• _Exercise brief_:
Beginning with the first line below, please repeat the material exactly, ending with the line that includes "if (isCoordinatesInImage(x, (y".

• _Listed entries_:
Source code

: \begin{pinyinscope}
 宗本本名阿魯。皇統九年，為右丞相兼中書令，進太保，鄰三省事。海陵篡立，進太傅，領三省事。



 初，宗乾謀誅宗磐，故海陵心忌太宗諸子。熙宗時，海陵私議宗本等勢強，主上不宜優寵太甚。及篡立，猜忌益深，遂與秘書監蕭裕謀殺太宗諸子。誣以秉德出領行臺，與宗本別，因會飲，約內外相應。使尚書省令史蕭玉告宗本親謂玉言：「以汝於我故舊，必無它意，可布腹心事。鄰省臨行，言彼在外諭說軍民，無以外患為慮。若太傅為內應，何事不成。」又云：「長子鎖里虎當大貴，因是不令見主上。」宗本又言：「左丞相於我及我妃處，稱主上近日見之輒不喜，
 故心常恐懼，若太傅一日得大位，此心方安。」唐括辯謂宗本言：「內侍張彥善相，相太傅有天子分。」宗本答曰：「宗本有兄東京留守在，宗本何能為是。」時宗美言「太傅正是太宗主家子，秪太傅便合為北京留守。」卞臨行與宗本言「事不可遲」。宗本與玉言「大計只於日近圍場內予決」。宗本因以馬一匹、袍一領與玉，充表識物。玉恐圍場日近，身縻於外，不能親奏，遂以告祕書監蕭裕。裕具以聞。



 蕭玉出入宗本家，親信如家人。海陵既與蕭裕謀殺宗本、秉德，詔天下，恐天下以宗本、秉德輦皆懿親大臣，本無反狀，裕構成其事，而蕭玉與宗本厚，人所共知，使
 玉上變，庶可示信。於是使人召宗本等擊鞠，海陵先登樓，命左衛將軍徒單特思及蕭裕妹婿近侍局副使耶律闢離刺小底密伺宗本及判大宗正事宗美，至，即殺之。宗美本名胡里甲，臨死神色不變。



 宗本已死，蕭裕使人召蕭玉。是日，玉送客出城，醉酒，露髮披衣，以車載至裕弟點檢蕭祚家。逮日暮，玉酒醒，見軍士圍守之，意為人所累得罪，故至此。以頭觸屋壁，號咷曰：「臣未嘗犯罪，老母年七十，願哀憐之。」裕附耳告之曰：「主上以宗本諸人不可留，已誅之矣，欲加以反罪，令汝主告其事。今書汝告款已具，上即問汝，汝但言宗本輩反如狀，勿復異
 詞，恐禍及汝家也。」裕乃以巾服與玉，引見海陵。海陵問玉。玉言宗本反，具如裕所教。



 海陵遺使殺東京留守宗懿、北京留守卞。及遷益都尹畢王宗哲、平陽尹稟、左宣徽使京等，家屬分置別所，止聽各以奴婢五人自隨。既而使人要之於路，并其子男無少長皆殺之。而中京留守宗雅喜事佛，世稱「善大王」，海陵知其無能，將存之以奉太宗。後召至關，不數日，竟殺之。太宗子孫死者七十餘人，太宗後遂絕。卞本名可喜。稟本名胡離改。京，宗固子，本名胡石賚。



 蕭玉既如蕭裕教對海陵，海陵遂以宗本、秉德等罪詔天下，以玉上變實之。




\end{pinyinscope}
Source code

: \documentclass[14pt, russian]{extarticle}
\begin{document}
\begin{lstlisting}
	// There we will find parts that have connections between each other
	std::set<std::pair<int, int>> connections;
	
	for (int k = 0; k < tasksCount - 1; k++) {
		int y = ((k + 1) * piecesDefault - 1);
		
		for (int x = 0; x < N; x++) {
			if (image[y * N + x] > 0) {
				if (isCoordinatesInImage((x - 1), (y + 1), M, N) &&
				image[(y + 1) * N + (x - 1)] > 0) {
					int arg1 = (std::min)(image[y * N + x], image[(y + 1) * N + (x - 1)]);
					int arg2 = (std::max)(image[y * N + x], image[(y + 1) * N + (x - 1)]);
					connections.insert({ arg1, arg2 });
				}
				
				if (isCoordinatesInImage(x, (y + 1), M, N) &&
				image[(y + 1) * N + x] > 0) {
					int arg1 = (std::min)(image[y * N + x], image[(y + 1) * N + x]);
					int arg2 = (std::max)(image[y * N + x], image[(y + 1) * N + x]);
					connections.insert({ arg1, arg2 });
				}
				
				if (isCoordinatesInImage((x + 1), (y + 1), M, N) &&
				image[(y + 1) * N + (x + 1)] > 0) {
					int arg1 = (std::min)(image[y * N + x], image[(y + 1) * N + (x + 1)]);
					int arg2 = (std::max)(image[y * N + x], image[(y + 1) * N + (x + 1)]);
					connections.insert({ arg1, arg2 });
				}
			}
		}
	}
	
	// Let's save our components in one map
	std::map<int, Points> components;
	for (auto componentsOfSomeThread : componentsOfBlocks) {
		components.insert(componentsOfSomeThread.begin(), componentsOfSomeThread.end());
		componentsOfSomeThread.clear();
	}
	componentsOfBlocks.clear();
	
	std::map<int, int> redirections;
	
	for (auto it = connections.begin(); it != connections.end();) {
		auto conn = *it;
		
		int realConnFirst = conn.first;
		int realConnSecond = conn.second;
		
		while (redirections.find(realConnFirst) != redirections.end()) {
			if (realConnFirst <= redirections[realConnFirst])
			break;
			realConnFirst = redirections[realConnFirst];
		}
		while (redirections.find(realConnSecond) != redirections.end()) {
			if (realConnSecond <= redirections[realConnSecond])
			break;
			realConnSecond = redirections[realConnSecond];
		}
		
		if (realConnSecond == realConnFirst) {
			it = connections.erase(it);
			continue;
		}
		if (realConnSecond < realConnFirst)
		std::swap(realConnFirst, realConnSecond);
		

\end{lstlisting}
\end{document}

• _Written solution_:
Source code

: \begin{pinyinscope}
 宗本本名阿魯。皇統九年，為右丞相兼中書令，進太保，鄰三省事。海陵篡立，進太傅，領三省事。



 初，宗乾謀誅宗磐，故海陵心忌太宗諸子。熙宗時，海陵私議宗本等勢強，主上不宜優寵太甚。及篡立，猜忌益深，遂與秘書監蕭裕謀殺太宗諸子。誣以秉德出領行臺，與宗本別，因會飲，約內外相應。使尚書省令史蕭玉告宗本親謂玉言：「以汝於我故舊，必無它意，可布腹心事。鄰省臨行，言彼在外諭說軍民，無以外患為慮。若太傅為內應，何事不成。」又云：「長子鎖里虎當大貴，因是不令見主上。」宗本又言：「左丞相於我及我妃處，稱主上近日見之輒不喜，
 故心常恐懼，若太傅一日得大位，此心方安。」唐括辯謂宗本言：「內侍張彥善相，相太傅有天子分。」宗本答曰：「宗本有兄東京留守在，宗本何能為是。」時宗美言「太傅正是太宗主家子，秪太傅便合為北京留守。」卞臨行與宗本言「事不可遲」。宗本與玉言「大計只於日近圍場內予決」。宗本因以馬一匹、袍一領與玉，充表識物。玉恐圍場日近，身縻於外，不能親奏，遂以告祕書監蕭裕。裕具以聞。



 蕭玉出入宗本家，親信如家人。海陵既與蕭裕謀殺宗本、秉德，詔天下，恐天下以宗本、秉德輦皆懿親大臣，本無反狀，裕構成其事，而蕭玉與宗本厚，人所共知，使
 玉上變，庶可示信。於是使人召宗本等擊鞠，海陵先登樓，命左衛將軍徒單特思及蕭裕妹婿近侍局副使耶律闢離刺小底密伺宗本及判大宗正事宗美，至，即殺之。宗美本名胡里甲，臨死神色不變。



 宗本已死，蕭裕使人召蕭玉。是日，玉送客出城，醉酒，露髮披衣，以車載至裕弟點檢蕭祚家。逮日暮，玉酒醒，見軍士圍守之，意為人所累得罪，故至此。以頭觸屋壁，號咷曰：「臣未嘗犯罪，老母年七十，願哀憐之。」裕附耳告之曰：「主上以宗本諸人不可留，已誅之矣，欲加以反罪，令汝主告其事。今書汝告款已具，上即問汝，汝但言宗本輩反如狀，勿復異
 詞，恐禍及汝家也。」裕乃以巾服與玉，引見海陵。海陵問玉。玉言宗本反，具如裕所教。



 海陵遺使殺東京留守宗懿、北京留守卞。及遷益都尹畢王宗哲、平陽尹稟、左宣徽使京等，家屬分置別所，止聽各以奴婢五人自隨。既而使人要之於路，并其子男無少長皆殺之。而中京留守宗雅喜事佛，世稱「善大王」，海陵知其無能，將存之以奉太宗。後召至關，不數日，竟殺之。太宗子孫死者七十餘人，太宗後遂絕。卞本名可喜。稟本名胡離改。京，宗固子，本名胡石賚。



 蕭玉既如蕭裕教對海陵，海陵遂以宗本、秉德等罪詔天下，以玉上變實之。




\end{pinyinscope}
Source code

: \documentclass[14pt, russian]{extarticle}
\begin{document}
\begin{lstlisting}
	// There we will find parts that have connections between each other
	std::set<std::pair<int, int>> connections;
	
	for (int k = 0; k < tasksCount - 1; k++) {
		int y = ((k + 1) * piecesDefault - 1);
		
		for (int x = 0; x < N; x++) {
			if (image[y * N + x] > 0) {
				if (isCoordinatesInImage((x - 1), (y + 1), M, N) &&
				image[(y + 1) * N + (x - 1)] > 0) {
					int arg1 = (std::min)(image[y * N + x], image[(y + 1) * N + (x - 1)]);
					int arg2 = (std::max)(image[y * N + x], image[(y + 1) * N + (x - 1)]);
					connections.insert({ arg1, arg2 });
				}
				
				if (isCoordinatesInImage(x, (y + 1), M, N) &&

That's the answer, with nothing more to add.